Automating A Bowl Feeder With Arduino

Search for “bowl feeder” on Hackaday and you’ll get nothing but automated cat and dog feeders. That’s a shame, because as cool as keeping your pets fed is, vibratory bowl feeders are cooler. If you’ve seen even a few episodes of “How It’s Made” you’re likely to have seen these amazing yet simple devices, used to feed and align small parts for automated assembly. They’re mesmerizing to watch, and if you’ve ever wondered how parts like the tiny pins on a header strip are handled, it’s likely a bowl feeder.

[John] at NYC CNC is building a bowl-feeder with Arduino control, and the video below takes us on a tour of the build. Fair warning that the video is heavy on the CNC aspects of milling the collating outfeed ramp, which is to be expected from [John]’s channel. We find CNC fascinating, but if you’re not so inclined, skip ahead to the last three minutes where [John] discusses control. His outfeed ramp has a slot for an optical sensor to count parts. For safety, the Arduino controls the high-draw bowl feeder through an external relay and stops the parts when the required number have been dispensed.

We know, watching someone use a $20,000 CNC milling station might seem overkill for something that could have been 3D printed, but [John] runs a job shop after all and usually takes on big industrial jobs. Or small ones, like these neat color-infill machine badges.

5 thoughts on “Automating A Bowl Feeder With Arduino

  1. oke, as you asked for it… why did they use an arduino and kept it dangling next to the machine. The poor microcontroller has no protection, wires are dangling all around and very close to it is a machine vibrating like madness… how long would this last?
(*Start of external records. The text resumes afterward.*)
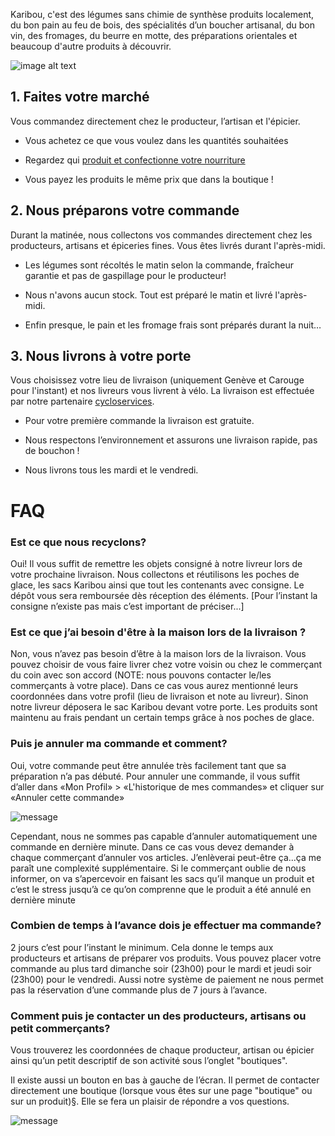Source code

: Karibou, c'est des légumes sans chimie de synthèse produits localement, du bon pain au feu de bois, des spécialités d’un boucher artisanal, du bon vin, des fromages, du beurre en motte, des préparations orientales et beaucoup d'autre produits à découvrir.

![image alt text](https://ucarecdn.com/9b387f19-e03f-470e-ae93-a7c453010268/)

## 1. Faites votre marché

Vous commandez directement chez le producteur, l’artisan et l'épicier.

* Vous achetez ce que vous voulez dans les quantités souhaitées 

* Regardez qui [produit et confectionne votre nourriture](https://karibou.ch/shops) 

* Vous payez les produits le même prix que dans la boutique !

## 2. Nous préparons votre commande

Durant la matinée, nous collectons vos commandes directement chez les producteurs, artisans et épiceries fines. Vous êtes livrés durant l'après-midi.

* Les légumes sont récoltés le matin selon la commande, fraîcheur garantie et pas de gaspillage pour le producteur!

* Nous n'avons aucun stock. Tout est préparé le matin et livré l'après-midi.

* Enfin presque, le pain et les fromage frais sont préparés durant la nuit…

## 3. Nous livrons à votre porte

Vous choisissez votre lieu de livraison (uniquement Genève et Carouge pour l'instant) et nos livreurs vous livrent à vélo. La livraison est effectuée par notre partenaire [cycloservices](http://www.cycloservices.ch/).

* Pour votre première commande la livraison est gratuite.

* Nous respectons l’environnement et assurons une livraison rapide, pas de bouchon !

* Nous livrons tous les  mardi et le vendredi.

# FAQ

### Est ce que nous recyclons?

Oui!  Il vous suffit de remettre les objets consigné à notre livreur lors de votre prochaine livraison. Nous collectons et réutilisons les poches de glace, les sacs Karibou ainsi que tout les contenants avec consigne. Le dépôt vous sera remboursée dès réception des éléments. [Pour l’instant la consigne n’existe pas mais c’est important de préciser...]

### Est ce que j’ai besoin d'être à la maison lors de la livraison ?

Non, vous n’avez pas besoin d’être à la maison lors de la livraison. Vous pouvez choisir de vous faire livrer chez votre voisin ou chez le commerçant du coin avec son accord (NOTE:  nous pouvons contacter le/les commerçants à votre place). Dans ce cas vous aurez mentionné leurs coordonnées dans votre profil (lieu de livraison et note au livreur). Sinon notre livreur déposera le sac Karibou devant votre porte. Les produits sont maintenu au frais pendant un certain temps grâce à nos poches de glace.

### Puis je annuler ma commande et comment?

Oui, votre commande peut être annulée très facilement tant que sa préparation n’a pas débuté. Pour annuler une commande, il vous suffit d’aller dans «Mon Profil» > «L'historique de mes commandes» et cliquer sur «Annuler cette commande»

![message](https://ucarecdn.com/6f8439eb-ce87-4611-981e-fd1c6d5eba8e/-/resize/x200/")

Cependant, nous ne sommes pas capable d’annuler automatiquement une commande en dernière minute. Dans ce cas vous devez demander à chaque commerçant  d’annuler vos articles. J’enlèverai peut-être ça...ça me paraît une complexité supplémentaire. Si le commerçant oublie de nous informer, on va s’apercevoir en faisant les sacs qu’il manque un produit et c’est le stress jusqu’à ce qu’on comprenne que le produit a été annulé en dernière minute

### Combien de temps à l’avance dois je effectuer ma commande?

2 jours c’est pour l’instant le minimum. Cela donne le temps aux producteurs et artisans de préparer vos produits. Vous pouvez placer votre commande au plus tard dimanche soir (23h00) pour le mardi et jeudi soir (23h00) pour le vendredi. Aussi notre système de paiement ne nous permet pas la réservation d’une commande plus de 7 jours à l’avance.

### Comment puis je contacter un des producteurs, artisans ou petit commerçants?

Vous trouverez les coordonnées de chaque producteur, artisan ou épicier ainsi qu’un petit descriptif de son activité sous l’onglet "boutiques".

Il existe aussi un bouton en bas à gauche de l’écran. Il permet de contacter directement une boutique (lorsque vous êtes sur une page "boutique" ou sur un produit)§. Elle se fera un plaisir de répondre a vos questions.

![message](https://ucarecdn.com/0a4e6346-0c45-4920-9852-673b1c16d346/-/resize/x100/)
    But seriously, a lot of very muscle/high tech machinery to make a small ramp for screws, that took 80% of the video and the real interesting part… the arduino and the bowl feeder are hardly shown. Why? I have a feeling that this article is more about CNC then about the vibrating bowl, so I feel a little mislead by the headline “Automating a Bowl Feeder with Arduino”, i don’t know how many screws they are about to count, but manually would be easier.
    BECAUSE what happens when you have automatically counted 4 screws… then you need to put them in a bag, how does that happen?!?!? This project is far from finished yet is is already presented as a “wow… this is awesome build it yourself, these are the parts”, yeahh right. They could have a least put a case around the arduino, they have the experience and equipment to do it nicely, why didn’t they? So many questions, so little info from that video.
    I’m dissapointed and feel mislead, now I have to google to learn more about bowl feeder, which seem to be awesome and wonderfull and blablabla… really just find out for yourself because this article and hackaday item are not going to help.

    The arduino however, well it just worked, as we expected… no fuss…

  2. No hate, but when I “made ford wiring harness” back in the seventies the vibra-bowl brought to it’s top a line of fuse clips ready for hand termination without any help but a little constant jet of air. It’s fun to watch order fall out of chaos! Groovy, cause of the grooves that do the sorting or dumping back into the chaotic center. Kinda like a toilet with a reverse action, unflushing back to the rim.

    The bowl is mounted on four blade springs at right angles to each other so when the bowl is moved up and down it has to rotate cw and ccw as well. The up and down is from a big hum happy electromagnet acting on the iron bottom of the bowl. This makes loose stuff move in one direction and follow the grooves.

    At first read I am thinking little fishies all lined up head first for felines.